In mehreren Gewässern im Bezirk Wandsbek wurden invasive Krebsarten nachgewiesen, darunter die Wollhandkrabbe, der Kamberkrebs und der Rote Amerikanische Sumpfkrebs. Diese Arten stellen eine wachsende Bedrohung für heimische Ökosysteme dar. Sie verdrängen heimische Flusskrebse, können die für europäische Arten tödliche Krebspest übertragen und gefährden durch ihre Grabtätigkeit Böschungen und Uferstrukturen. Darüber hinaus sind viele invasive Krebsarten Laichräuber und beeinträchtigen damit die Bestände von Fischen und Amphibien.
Besonders kritisch ist das Vorkommen des Roten Amerikanischen Sumpfkrebses im Raakmoorgraben. Da dieser in die Tarpenbek und damit weiter in die Alster übergeht, besteht das Risiko einer schnellen, großflächigen Ausbreitung im Hamburger Stadtgebiet.
Die CDU-Fraktion Wandsbek fordert daher ein umfassendes Monitoring der Fließgewässer im Bezirk. Ziel ist es, Vorkommen und Ausbreitung invasiver Krebsarten systematisch zu erfassen, auszuwerten und geeignete Eindämmungsmaßnahmen zu entwickeln. Dabei sollen auch Anglervereine, Umweltgruppen und die Abteilung Wasserwirtschaft im Bezirksamt aktiv eingebunden werden.
„Wir dürfen nicht abwarten, bis sich invasive Krebsarten in ganz Hamburg ausgebreitet haben“, sagt Ralf Kanstorf, zubenannter Bürger für die CDU im Ausschuss für Klima, Umwelt und Verbraucherschutz. „Nur wenn wir jetzt konsequent erfassen, wo sich diese Arten bereits befinden, können wir rechtzeitig handeln und unser Ökosystem schützen.“
Die erhobenen Daten sollen nach einem Jahr in einem Bericht zusammengefasst und im Ausschuss für Klima, Umwelt und Verbraucherschutz vorgestellt werden. Auf dieser Grundlage können geeignete Maßnahmen zur Eindämmung beschlossen werden.

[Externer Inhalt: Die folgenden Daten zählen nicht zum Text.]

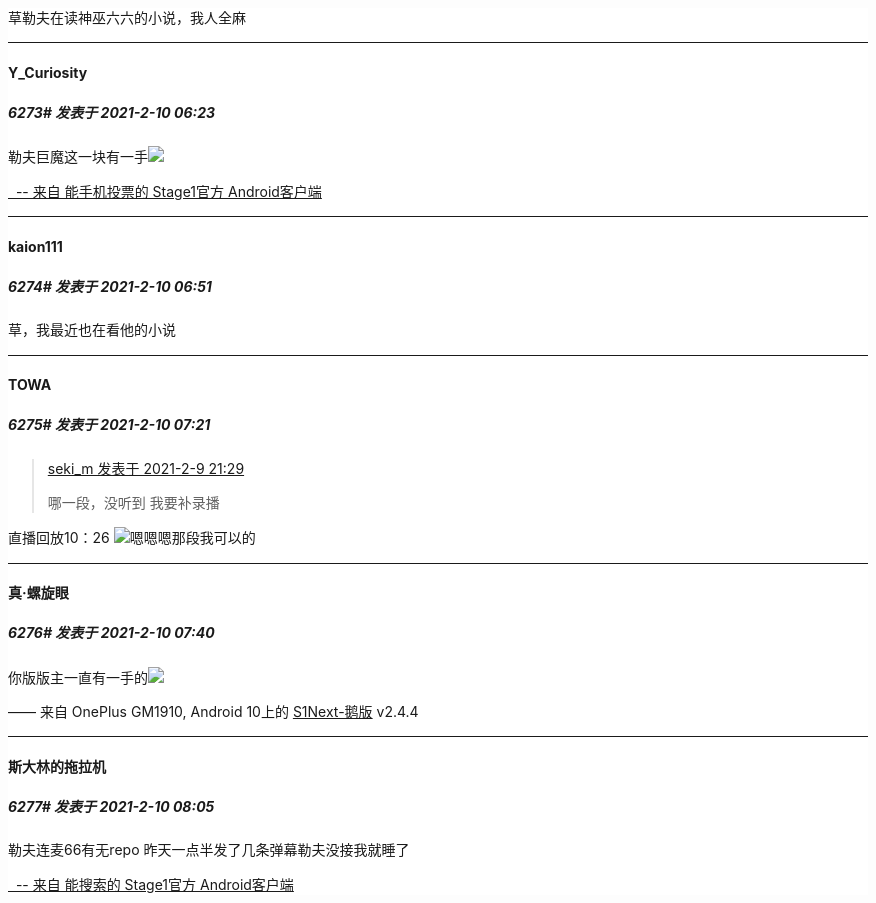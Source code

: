 
草勒夫在读神巫六六的小说，我人全麻


*****

####  Y_Curiosity  
##### 6273#       发表于 2021-2-10 06:23


勒夫巨魔这一块有一手<img src="https://static.saraba1st.com/image/smiley/face2017/067.png" referrerpolicy="no-referrer">

[  -- 来自 能手机投票的 Stage1官方 Android客户端](https://www.coolapk.com/apk/140634)


*****

####  kaion111  
##### 6274#       发表于 2021-2-10 06:51


草，我最近也在看他的小说


*****

####  TOWA  
##### 6275#       发表于 2021-2-10 07:21


<blockquote><a href="httphttps://bbs.saraba1st.com/2b/forum.php?mod=redirect&amp;goto=findpost&amp;pid=50288633&amp;ptid=1985273" target="_blank">seki_m 发表于 2021-2-9 21:29</a>

哪一段，没听到 我要补录播</blockquote>
直播回放10：26 <img src="https://static.saraba1st.com/image/smiley/face2017/180.png" referrerpolicy="no-referrer">嗯嗯嗯那段我可以的


*****

####  真·螺旋眼  
##### 6276#       发表于 2021-2-10 07:40


你版版主一直有一手的<img src="https://static.saraba1st.com/image/smiley/face2017/067.png" referrerpolicy="no-referrer">

—— 来自 OnePlus GM1910, Android 10上的 [S1Next-鹅版](https://github.com/ykrank/S1-Next/releases) v2.4.4


*****

####  斯大林的拖拉机  
##### 6277#       发表于 2021-2-10 08:05


勒夫连麦66有无repo
昨天一点半发了几条弹幕勒夫没接我就睡了

[  -- 来自 能搜索的 Stage1官方 Android客户端](https://www.coolapk.com/apk/140634)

Wolfgang Kühl, CDU-Bezirksabgeordneter aus dem Alstertal, ergänzt: „Unsere Stadtnatur ist wertvoll und schützenswert. Ein gezieltes Monitoring ist der notwendige erste Schritt, um Schäden an Gewässern, Uferbereichen und der Artenvielfalt zu verhindern.“
Mit dem Antrag in der nächsten Bezirksversammlung setzt die CDU-Fraktion ein klares Zeichen für aktiven Gewässer- und Artenschutz vor Ort.